Schade door cybercriminaliteit
Zowel in Duitsland als in Nederland is cybercriminaliteit een grote kostenpost. Hoeveel schade cyberaanvallen teweegbrengen, valt volgens Liesbeth Holterman, cybersecurity-expert bij Nederland ICT, moeilijk te bepalen. “Niemand heeft mij nog kunnen overtuigen van correcte cijfers. Veel bedrijven en overheden zijn niet open over de schade die zij lijden. Duidelijk is wel dat het een groot probleem is.”

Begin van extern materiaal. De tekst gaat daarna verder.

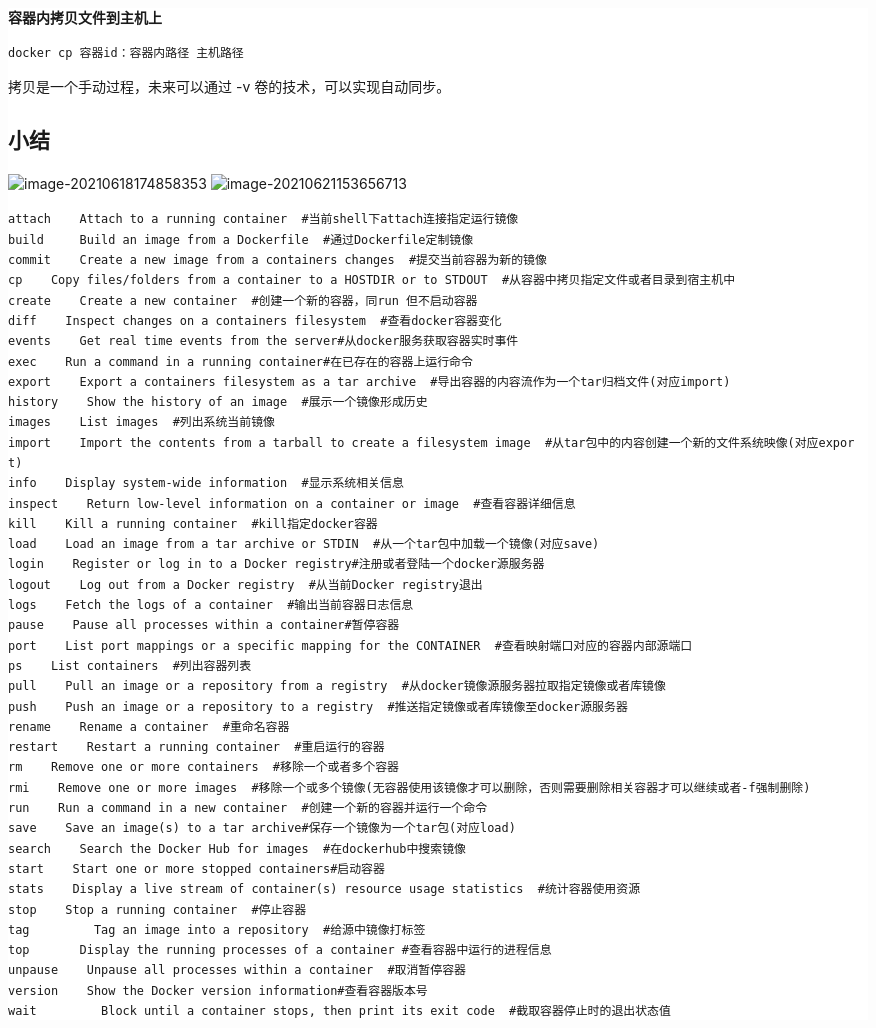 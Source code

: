 **容器内拷贝文件到主机上**

```shell
docker cp 容器id：容器内路径 主机路径
```

拷贝是一个手动过程，未来可以通过 -v 卷的技术，可以实现自动同步。

## 小结

<img width="780" alt="image-20210618174858353" src="https://user-images.githubusercontent.com/48710834/123402283-2a0cc980-d5da-11eb-9e7e-e7be96089858.png">
<img width="651" alt="image-20210621153656713" src="https://user-images.githubusercontent.com/48710834/123402568-73f5af80-d5da-11eb-9da7-0e1f7ad6fe8c.png">


```shell
attach    Attach to a running container  #当前shell下attach连接指定运行镜像
build     Build an image from a Dockerfile  #通过Dockerfile定制镜像
commit    Create a new image from a containers changes  #提交当前容器为新的镜像
cp    Copy files/folders from a container to a HOSTDIR or to STDOUT  #从容器中拷贝指定文件或者目录到宿主机中
create    Create a new container  #创建一个新的容器，同run 但不启动容器
diff    Inspect changes on a containers filesystem  #查看docker容器变化
events    Get real time events from the server#从docker服务获取容器实时事件
exec    Run a command in a running container#在已存在的容器上运行命令
export    Export a containers filesystem as a tar archive  #导出容器的内容流作为一个tar归档文件(对应import)
history    Show the history of an image  #展示一个镜像形成历史
images    List images  #列出系统当前镜像
import    Import the contents from a tarball to create a filesystem image  #从tar包中的内容创建一个新的文件系统映像(对应export)
info    Display system-wide information  #显示系统相关信息
inspect    Return low-level information on a container or image  #查看容器详细信息
kill    Kill a running container  #kill指定docker容器
load    Load an image from a tar archive or STDIN  #从一个tar包中加载一个镜像(对应save)
login    Register or log in to a Docker registry#注册或者登陆一个docker源服务器
logout    Log out from a Docker registry  #从当前Docker registry退出
logs    Fetch the logs of a container  #输出当前容器日志信息
pause    Pause all processes within a container#暂停容器
port    List port mappings or a specific mapping for the CONTAINER  #查看映射端口对应的容器内部源端口
ps    List containers  #列出容器列表
pull    Pull an image or a repository from a registry  #从docker镜像源服务器拉取指定镜像或者库镜像
push    Push an image or a repository to a registry  #推送指定镜像或者库镜像至docker源服务器
rename    Rename a container  #重命名容器
restart    Restart a running container  #重启运行的容器
rm    Remove one or more containers  #移除一个或者多个容器
rmi    Remove one or more images  #移除一个或多个镜像(无容器使用该镜像才可以删除，否则需要删除相关容器才可以继续或者-f强制删除)
run    Run a command in a new container  #创建一个新的容器并运行一个命令
save    Save an image(s) to a tar archive#保存一个镜像为一个tar包(对应load)
search    Search the Docker Hub for images  #在dockerhub中搜索镜像
start    Start one or more stopped containers#启动容器
stats    Display a live stream of container(s) resource usage statistics  #统计容器使用资源
stop    Stop a running container  #停止容器
tag         Tag an image into a repository  #给源中镜像打标签
top       Display the running processes of a container #查看容器中运行的进程信息
unpause    Unpause all processes within a container  #取消暂停容器
version    Show the Docker version information#查看容器版本号
wait         Block until a container stops, then print its exit code  #截取容器停止时的退出状态值
```
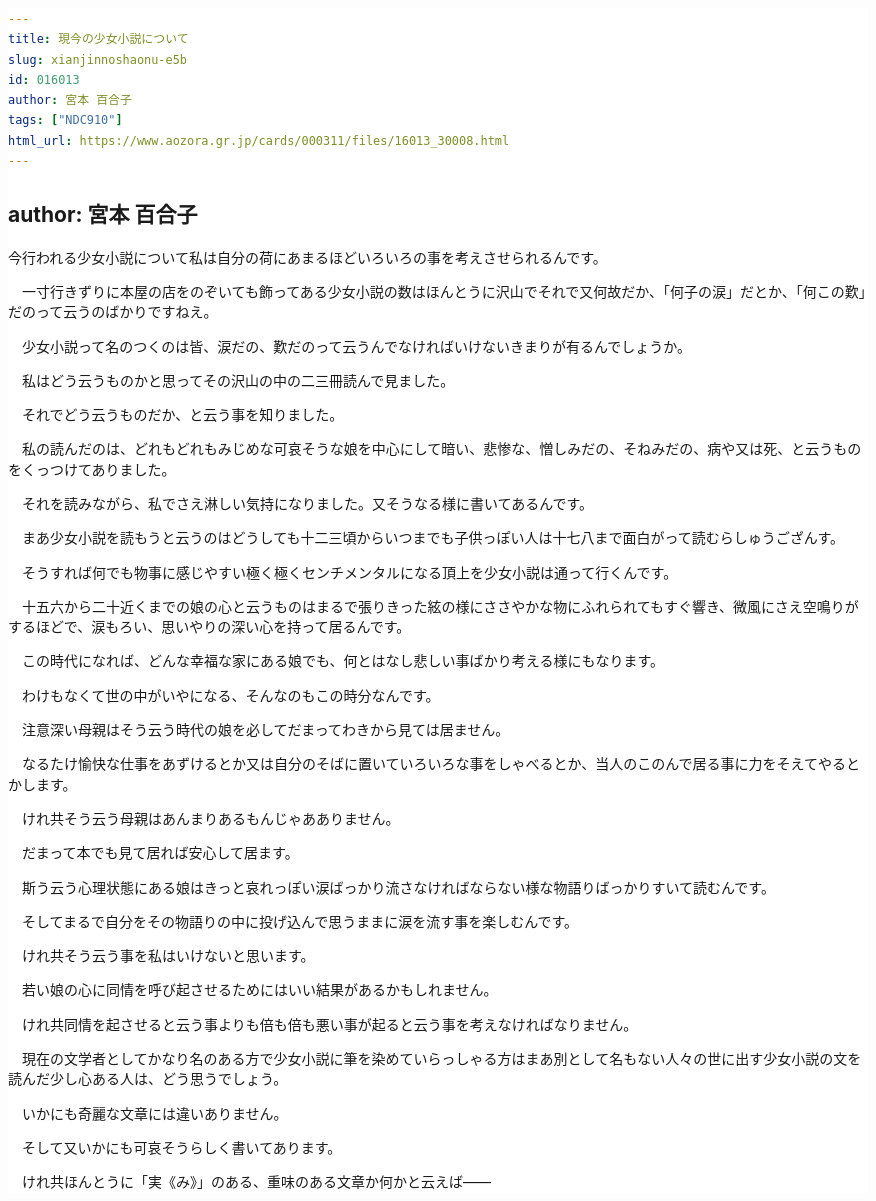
 ```yaml
---
title: 現今の少女小説について
slug: xianjinnoshaonu-e5b
id: 016013
author: 宮本 百合子
tags: ["NDC910"]
html_url: https://www.aozora.gr.jp/cards/000311/files/16013_30008.html
---
```


## author: 宮本 百合子

今行われる少女小説について私は自分の荷にあまるほどいろいろの事を考えさせられるんです。

　一寸行きずりに本屋の店をのぞいても飾ってある少女小説の数はほんとうに沢山でそれで又何故だか、「何子の涙」だとか、「何この歎」だのって云うのばかりですねえ。

　少女小説って名のつくのは皆、涙だの、歎だのって云うんでなければいけないきまりが有るんでしょうか。

　私はどう云うものかと思ってその沢山の中の二三冊読んで見ました。

　それでどう云うものだか、と云う事を知りました。

　私の読んだのは、どれもどれもみじめな可哀そうな娘を中心にして暗い、悲惨な、憎しみだの、そねみだの、病や又は死、と云うものをくっつけてありました。

　それを読みながら、私でさえ淋しい気持になりました。又そうなる様に書いてあるんです。

　まあ少女小説を読もうと云うのはどうしても十二三頃からいつまでも子供っぽい人は十七八まで面白がって読むらしゅうござんす。

　そうすれば何でも物事に感じやすい極く極くセンチメンタルになる頂上を少女小説は通って行くんです。

　十五六から二十近くまでの娘の心と云うものはまるで張りきった絃の様にささやかな物にふれられてもすぐ響き、微風にさえ空鳴りがするほどで、涙もろい、思いやりの深い心を持って居るんです。

　この時代になれば、どんな幸福な家にある娘でも、何とはなし悲しい事ばかり考える様にもなります。

　わけもなくて世の中がいやになる、そんなのもこの時分なんです。

　注意深い母親はそう云う時代の娘を必してだまってわきから見ては居ません。

　なるたけ愉快な仕事をあずけるとか又は自分のそばに置いていろいろな事をしゃべるとか、当人のこのんで居る事に力をそえてやるとかします。

　けれ共そう云う母親はあんまりあるもんじゃあありません。

　だまって本でも見て居れば安心して居ます。

　斯う云う心理状態にある娘はきっと哀れっぽい涙ばっかり流さなければならない様な物語りばっかりすいて読むんです。

　そしてまるで自分をその物語りの中に投げ込んで思うままに涙を流す事を楽しむんです。

　けれ共そう云う事を私はいけないと思います。

　若い娘の心に同情を呼び起させるためにはいい結果があるかもしれません。

　けれ共同情を起させると云う事よりも倍も倍も悪い事が起ると云う事を考えなければなりません。

　現在の文学者としてかなり名のある方で少女小説に筆を染めていらっしゃる方はまあ別として名もない人々の世に出す少女小説の文を読んだ少し心ある人は、どう思うでしょう。

　いかにも奇麗な文章には違いありません。

　そして又いかにも可哀そうらしく書いてあります。

　けれ共ほんとうに「実《み》」のある、重味のある文章か何かと云えば――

Volgens een rapport van Deloitte zou cybercriminaliteit Nederlandse organisaties 10 miljard euro per jaar kosten. In Duitsland ligt dit bedrag officieel rond de 50 miljard euro per jaar dat betekent dat ‘cyberovervallen’ in Duitsland criminelen dagelijks 137 miljoen euro opleveren. Wereldwijd worden iedere seconde 18 mensen slachtoffer van cybercriminaliteit.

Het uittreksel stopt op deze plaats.